Work: Samson astride a lion, a carved panel from the portal of Nonantola Abbey
Copy of sculpture
- 37 cm high, 31,5 cm wide
- cast from the original
- alabaster plaster
- Storage area
- 1002 - 1032
- 37 cm high, 31,5 cm wide
- Nonantola Abbey portalSi apre in una nuova finestra
Photo: Maurizio Bolognini. Museo Tattile Statale Omero Archive.
“… out of the eater came forth meat, and out of the strong came forth sweetness”, Judges 14:14.
Around 1117, Wiligelmo and his pupils worked on the portal of Nonantola Abbey, creating the lunette and probably the two series of carved panels that adorn the doorframe, which were commissioned by Abbot Rodolfo. The Museo Omero has copies from true casts of some of these masterpieces of Romanesque art.

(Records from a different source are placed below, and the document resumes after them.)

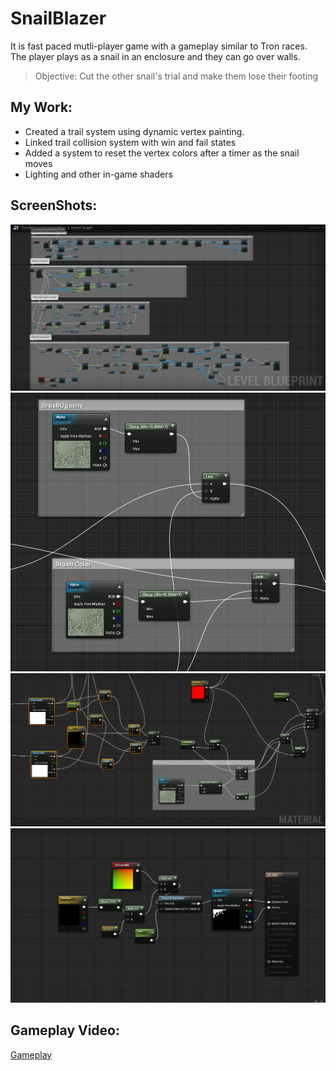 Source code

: # SnailBlazer
It is fast paced mutli-player game with a gameplay similar to Tron races. The player plays as a snail in an enclosure and they can go over walls.
> Objective: Cut the other snail's trial and make them lose their footing

## My Work:
- Created a trail system using dynamic vertex painting.
- Linked trail collision system with win and fail states
- Added a system to reset the vertex colors after a timer as the snail moves
- Lighting and other in-game shaders

## ScreenShots:
![System to Paint/Remove/Detect Collisions](./Media/BP.PNG)
![Brush](./Media/Brush.PNG)
![Shader that blends the textures in-game](./Media/Texture.PNG)
![Texture Mask Shader](./Media/Splash.PNG)

## Gameplay Video:
[Gameplay](./Media/SnailBlazerTechDemo.mp4)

Among these is a panel about 31 cm high, on the left doorjamb, depicting Samson astride a lion. It differs from the others in the series as it is slightly squarer and does not have the round arches that usually frame the scene.
The width of the available space is entirely filled by a lion that appears to have suddenly turned its head around and opened its jaws. Samson, with his characteristic long hair, straddles the animal and occupies the entire height.
He has grasped the lion’s jaw tightly, in his fight against it. The reference is to a biblical episode, in which Samson finds that a swarm of bees have made a nest and honey in the belly of a lion that he had killed some time before.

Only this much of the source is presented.